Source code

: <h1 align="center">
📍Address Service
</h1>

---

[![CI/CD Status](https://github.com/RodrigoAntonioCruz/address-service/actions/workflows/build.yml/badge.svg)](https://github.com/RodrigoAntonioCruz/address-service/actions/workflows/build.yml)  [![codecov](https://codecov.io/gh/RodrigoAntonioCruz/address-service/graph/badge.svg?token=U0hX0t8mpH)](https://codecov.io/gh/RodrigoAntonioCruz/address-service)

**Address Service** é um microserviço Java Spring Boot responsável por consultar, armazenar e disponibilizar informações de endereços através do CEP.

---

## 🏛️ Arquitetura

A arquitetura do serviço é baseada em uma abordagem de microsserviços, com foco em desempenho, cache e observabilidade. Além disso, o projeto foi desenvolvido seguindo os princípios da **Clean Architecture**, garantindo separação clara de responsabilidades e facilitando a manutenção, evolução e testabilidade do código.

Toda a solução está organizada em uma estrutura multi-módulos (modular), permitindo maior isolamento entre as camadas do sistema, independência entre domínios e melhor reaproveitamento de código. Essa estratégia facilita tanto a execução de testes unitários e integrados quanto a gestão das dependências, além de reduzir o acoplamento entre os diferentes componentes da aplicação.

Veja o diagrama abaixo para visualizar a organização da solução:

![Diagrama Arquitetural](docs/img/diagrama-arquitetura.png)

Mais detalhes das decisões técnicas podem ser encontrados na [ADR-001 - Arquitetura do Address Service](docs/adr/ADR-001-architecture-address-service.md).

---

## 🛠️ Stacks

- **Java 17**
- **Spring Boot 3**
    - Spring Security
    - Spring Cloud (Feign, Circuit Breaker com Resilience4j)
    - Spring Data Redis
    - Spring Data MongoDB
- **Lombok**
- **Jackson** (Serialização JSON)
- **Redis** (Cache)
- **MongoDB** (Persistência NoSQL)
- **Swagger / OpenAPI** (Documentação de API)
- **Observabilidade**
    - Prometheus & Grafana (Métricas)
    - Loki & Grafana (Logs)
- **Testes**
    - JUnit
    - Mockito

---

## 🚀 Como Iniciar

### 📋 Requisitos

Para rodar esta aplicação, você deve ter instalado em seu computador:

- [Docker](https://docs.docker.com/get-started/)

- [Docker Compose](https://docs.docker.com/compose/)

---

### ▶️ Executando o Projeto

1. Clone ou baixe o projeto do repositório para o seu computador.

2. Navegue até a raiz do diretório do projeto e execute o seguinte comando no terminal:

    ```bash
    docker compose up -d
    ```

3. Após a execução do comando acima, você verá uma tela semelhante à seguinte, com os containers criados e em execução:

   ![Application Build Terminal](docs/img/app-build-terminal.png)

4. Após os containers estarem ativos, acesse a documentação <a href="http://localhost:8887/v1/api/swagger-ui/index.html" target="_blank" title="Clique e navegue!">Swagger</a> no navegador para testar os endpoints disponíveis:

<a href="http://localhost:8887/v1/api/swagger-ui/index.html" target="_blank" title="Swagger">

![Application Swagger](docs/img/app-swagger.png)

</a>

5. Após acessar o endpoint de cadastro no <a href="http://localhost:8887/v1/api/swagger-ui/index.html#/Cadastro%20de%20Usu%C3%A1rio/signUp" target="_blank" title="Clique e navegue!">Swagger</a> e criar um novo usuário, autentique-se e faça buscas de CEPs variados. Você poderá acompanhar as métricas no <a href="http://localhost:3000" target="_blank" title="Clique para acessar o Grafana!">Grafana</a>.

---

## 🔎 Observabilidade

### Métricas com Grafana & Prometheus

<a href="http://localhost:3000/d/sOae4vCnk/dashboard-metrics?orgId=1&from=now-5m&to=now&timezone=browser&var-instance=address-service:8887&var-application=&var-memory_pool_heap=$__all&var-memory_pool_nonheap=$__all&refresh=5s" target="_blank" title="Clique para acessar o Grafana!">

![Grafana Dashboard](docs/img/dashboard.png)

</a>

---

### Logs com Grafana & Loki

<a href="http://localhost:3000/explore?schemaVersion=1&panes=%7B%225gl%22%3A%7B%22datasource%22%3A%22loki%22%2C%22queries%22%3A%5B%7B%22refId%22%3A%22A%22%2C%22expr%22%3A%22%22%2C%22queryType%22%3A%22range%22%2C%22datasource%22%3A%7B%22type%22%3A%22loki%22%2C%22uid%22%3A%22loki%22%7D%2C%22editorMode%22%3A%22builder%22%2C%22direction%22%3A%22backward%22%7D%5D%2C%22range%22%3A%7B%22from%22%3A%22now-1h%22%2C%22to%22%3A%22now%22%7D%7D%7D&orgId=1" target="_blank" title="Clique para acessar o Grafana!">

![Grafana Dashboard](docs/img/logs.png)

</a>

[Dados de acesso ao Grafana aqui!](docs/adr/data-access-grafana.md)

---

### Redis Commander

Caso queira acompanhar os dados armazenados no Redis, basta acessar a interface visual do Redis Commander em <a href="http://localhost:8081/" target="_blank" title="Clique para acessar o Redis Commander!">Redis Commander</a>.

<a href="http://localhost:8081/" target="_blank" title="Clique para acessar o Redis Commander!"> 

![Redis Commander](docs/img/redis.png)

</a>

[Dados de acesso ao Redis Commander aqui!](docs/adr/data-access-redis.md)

==================================================

> [Required action]: Count each line of the listing that contains "Commander" and give the count alone.

> [Exercise response]: 5